For years, teams have extracted mega-rich broadcast rights packages as sports were viewed as the last "must see" element of the bundle. The expression "striking while the iron is hot," while hackneyed, was apt. Teams were wise to sign long-term deals, ensuring cash flow for decades, regardless of the media landscape. 

For instance:

Dodgers - 25 years, reportedly more than $7B
Phillies - 25-years, $2.5B plus equity in broadcast network
Angels - 20 years, roughly $3B

And, perhaps most relevantly for the Athletics, the Giants have a 25 year deal partnership deal in place with Comcast SportsNet (CSN) Bay Area that reportedly provides around 30-33 percent of total revenue every year and started in 2008. Considering that in that time the Giants have won three World Series titles and that the channel also carries the blisteringly-hot world-champion Warriors, it is likely providing a nice chuck of revenue for the team. 

The Athletics bolted from CSN Bay Area to then CSN West and now CSN California starting with the 2009 season. The Athletics deal with CSN California reportedly provides $43-48M a year until 2029, with an opt-out clause in 2023. The team has no equity in the station and does not have a partnership deal like the Giants have with CSN Bay Area. Assuming the Athletics opt out, the contract should bring in about $672M (assuming $43M annually) over the course of the deal. If the same deal was extended to 20 years it would bring in $860M. 

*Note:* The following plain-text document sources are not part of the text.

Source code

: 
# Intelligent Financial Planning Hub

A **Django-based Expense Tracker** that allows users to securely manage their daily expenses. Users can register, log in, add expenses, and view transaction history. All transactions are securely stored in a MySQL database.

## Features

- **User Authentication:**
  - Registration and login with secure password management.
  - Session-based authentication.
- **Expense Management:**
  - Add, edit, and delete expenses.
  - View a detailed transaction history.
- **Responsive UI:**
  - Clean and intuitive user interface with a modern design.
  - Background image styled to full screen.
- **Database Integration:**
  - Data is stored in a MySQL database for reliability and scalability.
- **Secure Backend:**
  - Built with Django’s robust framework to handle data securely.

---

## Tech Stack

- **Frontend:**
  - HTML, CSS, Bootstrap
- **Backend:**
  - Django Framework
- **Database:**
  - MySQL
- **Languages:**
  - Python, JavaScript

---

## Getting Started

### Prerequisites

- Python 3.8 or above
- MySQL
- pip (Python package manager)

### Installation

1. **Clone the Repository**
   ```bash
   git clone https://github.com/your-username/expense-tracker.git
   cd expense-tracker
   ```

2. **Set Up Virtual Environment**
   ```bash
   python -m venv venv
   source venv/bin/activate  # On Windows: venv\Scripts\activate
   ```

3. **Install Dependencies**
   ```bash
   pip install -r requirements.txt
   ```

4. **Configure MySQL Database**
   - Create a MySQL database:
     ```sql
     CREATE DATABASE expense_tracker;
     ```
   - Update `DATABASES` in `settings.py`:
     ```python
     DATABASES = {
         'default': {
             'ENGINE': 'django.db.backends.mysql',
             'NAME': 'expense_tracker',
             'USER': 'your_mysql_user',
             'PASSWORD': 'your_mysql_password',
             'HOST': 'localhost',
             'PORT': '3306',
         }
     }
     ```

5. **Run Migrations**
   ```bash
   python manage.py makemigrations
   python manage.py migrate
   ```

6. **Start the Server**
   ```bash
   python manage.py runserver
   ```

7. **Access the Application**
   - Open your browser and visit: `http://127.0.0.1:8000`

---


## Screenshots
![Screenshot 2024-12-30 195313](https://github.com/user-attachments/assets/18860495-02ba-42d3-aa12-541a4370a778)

The Athletics deal seems respectable, especially compared to the three "Big Market" examples outlined above, except for two things: 1) the Bay Area, despite the Athletics' spin, is a major market, the 5th biggest TV market in the country; and 2) other "Small Market" teams have cashed in with much richer deals recently. For example: 

Diamondbacks - 20 years, $1.5B+
Padres - 20 years, $1B plus equity in broadcast network

CSN California's owners Comcast are in an interesting predicament. On the one hand, as cable providers, they are acutely aware of the need for the bundle to have compelling content. On the other, they are also content creators and they have paid dearly for sports rights at similar regional sports channels across the country. And, based on ratings, we may have reached the tipping point where teams no longer have the leverage they have enjoyed in recent years -- especially with content that isn't highly-rated.

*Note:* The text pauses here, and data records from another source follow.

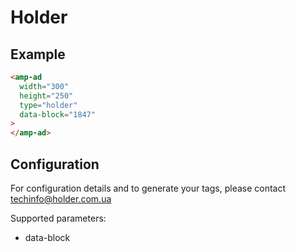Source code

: <!---
Copyright 2015 The AMP HTML Authors. All Rights Reserved.

Licensed under the Apache License, Version 2.0 (the "License");
you may not use this file except in compliance with the License.
You may obtain a copy of the License at

      http://www.apache.org/licenses/LICENSE-2.0

Unless required by applicable law or agreed to in writing, software
distributed under the License is distributed on an "AS-IS" BASIS,
WITHOUT WARRANTIES OR CONDITIONS OF ANY KIND, either express or implied.
See the License for the specific language governing permissions and
limitations under the License.
-->

# Holder

## Example

```html
<amp-ad 
  width="300"
  height="250"
  type="holder"
  data-block="1847"
>
</amp-ad>
```

## Configuration

For configuration details and to generate your tags, please contact techinfo@holder.com.ua

Supported parameters:

- data-block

In a non-baseball example, the NCAA recently re-upped its deal with CBS and Turner Sports for the men's tournament -- despite the original contract not expiring until 2024. The new deal runs through 2032 and is set to pay $8.8B over eight years. This is despite the fact that this year's championship game -- featuring powerhouse UNC and a buzzer-beater by Villanova -- scored the lowest ratings since 2009. While CBS/Turner wanted the content, the NCAA preferred to take the easy route and guaranteed cash in extending, rather than testing the open market where the next logical suitor is a wounded ESPN. Just how wounded? ESPN has lost 7 million subscribers, out of its 100M base, in the past two years.

The reality is that the Athletics will enter a vastly different media market in 2023 or 2029 than the frothy times of a few years ago. Unless regional sports networks like CSN California start entering "Skinny Bundles" (streaming or cable-based) or launch stand-alone options, their reliance on the carriage fees provided by the bundle threaten any future mega broadcast deals with teams. The Athletics may very well be forced to accept similar or worse terms than their current deal offers. 

The above observation may lead to this conclusion: the Athletics should launch their own streaming channel. This would be a very tech-forward move, but its riddled with risk. The Athletics guaranteed cable money comes in regardless of viewership. Beyond a hardcore base, it's doubtful that a meaningful number of subscribers would materialize during a dreadful stretch -- like last season. In addition, the team would assume all costs -- including Ray Fosse's mustache wax. And, asking sports bars and restaurants to maintain a subscription for requesting patrons, in addition to a cable package, is nonsensical. In the future these channels may be the norm, but not in the foreseeable future.

The Athletics stadium saga is still a major concern, but without a long-term lucrative TV deal, they will only fall further behind in the revenue game.